DATA TO EXAMINE.
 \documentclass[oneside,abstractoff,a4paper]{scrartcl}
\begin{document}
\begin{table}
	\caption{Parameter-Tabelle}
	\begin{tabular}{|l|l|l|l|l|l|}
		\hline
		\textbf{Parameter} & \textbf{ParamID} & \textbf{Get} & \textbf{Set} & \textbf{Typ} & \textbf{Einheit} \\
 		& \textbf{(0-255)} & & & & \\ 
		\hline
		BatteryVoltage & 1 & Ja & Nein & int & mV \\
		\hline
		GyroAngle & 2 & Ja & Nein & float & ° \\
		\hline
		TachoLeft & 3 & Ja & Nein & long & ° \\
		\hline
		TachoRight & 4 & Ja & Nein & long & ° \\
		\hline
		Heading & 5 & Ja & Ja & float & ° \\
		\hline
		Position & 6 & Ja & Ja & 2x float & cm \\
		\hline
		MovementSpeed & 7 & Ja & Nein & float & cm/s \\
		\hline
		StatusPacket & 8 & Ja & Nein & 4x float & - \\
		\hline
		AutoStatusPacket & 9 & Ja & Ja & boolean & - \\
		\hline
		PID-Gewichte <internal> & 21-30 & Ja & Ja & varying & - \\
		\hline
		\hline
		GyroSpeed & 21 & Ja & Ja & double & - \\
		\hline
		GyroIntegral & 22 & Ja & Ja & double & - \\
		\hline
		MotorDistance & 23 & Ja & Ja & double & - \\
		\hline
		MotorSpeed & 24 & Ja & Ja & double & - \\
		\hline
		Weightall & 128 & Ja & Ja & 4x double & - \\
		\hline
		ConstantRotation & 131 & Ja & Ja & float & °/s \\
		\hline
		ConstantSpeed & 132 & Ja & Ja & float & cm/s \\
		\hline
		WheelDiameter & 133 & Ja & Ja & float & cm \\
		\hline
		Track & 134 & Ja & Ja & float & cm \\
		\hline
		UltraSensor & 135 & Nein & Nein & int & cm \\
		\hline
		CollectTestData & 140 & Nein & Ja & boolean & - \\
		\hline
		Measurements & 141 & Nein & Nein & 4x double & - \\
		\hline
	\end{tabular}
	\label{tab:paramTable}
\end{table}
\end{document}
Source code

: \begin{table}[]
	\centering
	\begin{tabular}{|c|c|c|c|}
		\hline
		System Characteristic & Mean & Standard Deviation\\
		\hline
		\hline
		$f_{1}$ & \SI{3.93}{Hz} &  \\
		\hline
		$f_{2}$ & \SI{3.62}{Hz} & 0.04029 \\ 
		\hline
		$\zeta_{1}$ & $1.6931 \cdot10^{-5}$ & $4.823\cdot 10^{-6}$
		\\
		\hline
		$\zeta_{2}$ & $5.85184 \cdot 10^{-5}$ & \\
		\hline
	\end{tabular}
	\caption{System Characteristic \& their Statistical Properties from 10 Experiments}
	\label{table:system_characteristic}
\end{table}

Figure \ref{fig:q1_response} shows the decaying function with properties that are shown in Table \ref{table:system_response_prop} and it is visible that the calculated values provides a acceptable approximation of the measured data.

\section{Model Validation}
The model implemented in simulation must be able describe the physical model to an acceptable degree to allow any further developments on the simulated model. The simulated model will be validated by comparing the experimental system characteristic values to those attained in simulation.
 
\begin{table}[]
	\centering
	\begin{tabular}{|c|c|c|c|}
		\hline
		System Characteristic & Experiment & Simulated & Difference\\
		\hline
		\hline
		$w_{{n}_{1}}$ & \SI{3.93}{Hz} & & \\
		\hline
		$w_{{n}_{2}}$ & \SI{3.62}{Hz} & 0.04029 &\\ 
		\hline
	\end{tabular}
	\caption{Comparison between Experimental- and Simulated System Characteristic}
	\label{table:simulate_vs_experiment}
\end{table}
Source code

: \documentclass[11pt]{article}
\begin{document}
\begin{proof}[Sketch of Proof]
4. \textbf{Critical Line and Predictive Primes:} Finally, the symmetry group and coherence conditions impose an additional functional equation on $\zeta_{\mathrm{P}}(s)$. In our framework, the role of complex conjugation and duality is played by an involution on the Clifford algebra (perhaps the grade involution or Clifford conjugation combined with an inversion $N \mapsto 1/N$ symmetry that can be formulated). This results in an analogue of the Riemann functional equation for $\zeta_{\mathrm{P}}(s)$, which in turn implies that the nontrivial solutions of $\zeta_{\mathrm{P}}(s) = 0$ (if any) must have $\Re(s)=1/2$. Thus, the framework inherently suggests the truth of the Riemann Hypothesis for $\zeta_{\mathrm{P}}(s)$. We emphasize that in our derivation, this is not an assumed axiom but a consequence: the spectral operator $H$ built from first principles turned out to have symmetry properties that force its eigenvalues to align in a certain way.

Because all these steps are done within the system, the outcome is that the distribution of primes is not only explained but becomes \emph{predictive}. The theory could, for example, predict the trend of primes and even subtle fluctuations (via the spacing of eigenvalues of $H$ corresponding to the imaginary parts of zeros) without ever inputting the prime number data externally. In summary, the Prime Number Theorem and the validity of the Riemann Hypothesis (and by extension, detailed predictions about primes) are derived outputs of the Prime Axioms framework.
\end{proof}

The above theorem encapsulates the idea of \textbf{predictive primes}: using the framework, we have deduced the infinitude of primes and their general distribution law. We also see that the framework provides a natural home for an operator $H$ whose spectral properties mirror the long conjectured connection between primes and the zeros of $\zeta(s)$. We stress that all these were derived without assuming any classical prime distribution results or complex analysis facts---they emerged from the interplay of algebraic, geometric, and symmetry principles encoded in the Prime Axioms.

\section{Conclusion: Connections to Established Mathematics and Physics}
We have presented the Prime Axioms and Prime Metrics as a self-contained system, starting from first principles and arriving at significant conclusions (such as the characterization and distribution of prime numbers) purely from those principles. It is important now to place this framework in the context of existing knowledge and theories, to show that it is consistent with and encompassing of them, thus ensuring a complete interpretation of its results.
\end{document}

WORK INSTRUCTION. Restate the whole set of entries exactly.

WRITTEN ANSWER.
 \documentclass[oneside,abstractoff,a4paper]{scrartcl}
\begin{document}
\begin{table}
	\caption{Parameter-Tabelle}
	\begin{tabular}{|l|l|l|l|l|l|}
		\hline
		\textbf{Parameter} & \textbf{ParamID} & \textbf{Get} & \textbf{Set} & \textbf{Typ} & \textbf{Einheit} \\
 		& \textbf{(0-255)} & & & & \\ 
		\hline
		BatteryVoltage & 1 & Ja & Nein & int & mV \\
		\hline
		GyroAngle & 2 & Ja & Nein & float & ° \\
		\hline
		TachoLeft & 3 & Ja & Nein & long & ° \\
		\hline
		TachoRight & 4 & Ja & Nein & long & ° \\
		\hline
		Heading & 5 & Ja & Ja & float & ° \\
		\hline
		Position & 6 & Ja & Ja & 2x float & cm \\
		\hline
		MovementSpeed & 7 & Ja & Nein & float & cm/s \\
		\hline
		StatusPacket & 8 & Ja & Nein & 4x float & - \\
		\hline
		AutoStatusPacket & 9 & Ja & Ja & boolean & - \\
		\hline
		PID-Gewichte <internal> & 21-30 & Ja & Ja & varying & - \\
		\hline
		\hline
		GyroSpeed & 21 & Ja & Ja & double & - \\
		\hline
		GyroIntegral & 22 & Ja & Ja & double & - \\
		\hline
		MotorDistance & 23 & Ja & Ja & double & - \\
		\hline
		MotorSpeed & 24 & Ja & Ja & double & - \\
		\hline
		Weightall & 128 & Ja & Ja & 4x double & - \\
		\hline
		ConstantRotation & 131 & Ja & Ja & float & °/s \\
		\hline
		ConstantSpeed & 132 & Ja & Ja & float & cm/s \\
		\hline
		WheelDiameter & 133 & Ja & Ja & float & cm \\
		\hline
		Track & 134 & Ja & Ja & float & cm \\
		\hline
		UltraSensor & 135 & Nein & Nein & int & cm \\
		\hline
		CollectTestData & 140 & Nein & Ja & boolean & - \\
		\hline
		Measurements & 141 & Nein & Nein & 4x double & - \\
		\hline
	\end{tabular}
	\label{tab:paramTable}
\end{table}
\end{document}
Source code

: \begin{table}[]
	\centering
	\begin{tabular}{|c|c|c|c|}
		\hline
		System Characteristic & Mean & Standard Deviation\\
		\hline
		\hline
		$f_{1}$ & \SI{3.93}{Hz} &  \\
		\hline
		$f_{2}$ & \SI{3.62}{Hz} & 0.04029 \\ 
		\hline
		$\zeta_{1}$ & $1.6931 \cdot10^{-5}$ & $4.823\cdot 10^{-6}$
		\\
		\hline
		$\zeta_{2}$ & $5.85184 \cdot 10^{-5}$ & \\
		\hline
	\end{tabular}
	\caption{System Characteristic \& their Statistical Properties from 10 Experiments}
	\label{table:system_characteristic}
\end{table}

Figure \ref{fig:q1_response} shows the decaying function with properties that are shown in Table \ref{table:system_response_prop} and it is visible that the calculated values provides a acceptable approximation of the measured data.

\section{Model Validation}
The model implemented in simulation must be able describe the physical model to an acceptable degree to allow any further developments on the simulated model. The simulated model will be validated by comparing the experimental system characteristic values to those attained in simulation.
 
\begin{table}[]
	\centering
	\begin{tabular}{|c|c|c|c|}
		\hline
		System Characteristic & Experiment & Simulated & Difference\\
		\hline
		\hline
		$w_{{n}_{1}}$ & \SI{3.93}{Hz} & & \\
		\hline
		$w_{{n}_{2}}$ & \SI{3.62}{Hz} & 0.04029 &\\ 
		\hline
	\end{tabular}
	\caption{Comparison between Experimental- and Simulated System Characteristic}
	\label{table:simulate_vs_experiment}
\end{table}
Source code

: \documentclass[11pt]{article}
\begin{document}
\begin{proof}[Sketch of Proof]
4. \textbf{Critical Line and Predictive Primes:} Finally, the symmetry group and coherence conditions impose an additional functional equation on $\zeta_{\mathrm{P}}(s)$. In our framework, the role of complex conjugation and duality is played by an involution on the Clifford algebra (perhaps the grade involution or Clifford conjugation combined with an inversion $N \mapsto 1/N$ symmetry that can be formulated). This results in an analogue of the Riemann functional equation for $\zeta_{\mathrm{P}}(s)$, which in turn implies that the nontrivial solutions of $\zeta_{\mathrm{P}}(s) = 0$ (if any) must have $\Re(s)=1/2$. Thus, the framework inherently suggests the truth of the Riemann Hypothesis for $\zeta_{\mathrm{P}}(s)$. We emphasize that in our derivation, this is not an assumed axiom but a consequence: the spectral operator $H$ built from first principles turned out to have symmetry properties that force its eigenvalues to align in a certain way.

Because all these steps are done within the system, the outcome is that the distribution of primes is not only explained but becomes \emph{predictive}. The theory could, for example, predict the trend of primes and even subtle fluctuations (via the spacing of eigenvalues of $H$ corresponding to the imaginary parts of zeros) without ever inputting the prime number data externally. In summary, the Prime Number Theorem and the validity of the Riemann Hypothesis (and by extension, detailed predictions about primes) are derived outputs of the Prime Axioms framework.
\end{proof}

The above theorem encapsulates the idea of \textbf{predictive primes}: using the framework, we have deduced the infinitude of primes and their general distribution law. We also see that the framework provides a natural home for an operator $H$ whose spectral properties mirror the long conjectured connection between primes and the zeros of $\zeta(s)$. We stress that all these were derived without assuming any classical prime distribution results or complex analysis facts---they emerged from the interplay of algebraic, geometric, and symmetry principles encoded in the Prime Axioms.

\section{Conclusion: Connections to Established Mathematics and Physics}
We have presented the Prime Axioms and Prime Metrics as a self-contained system, starting from first principles and arriving at significant conclusions (such as the characterization and distribution of prime numbers) purely from those principles. It is important now to place this framework in the context of existing knowledge and theories, to show that it is consistent with and encompassing of them, thus ensuring a complete interpretation of its results.
\end{document}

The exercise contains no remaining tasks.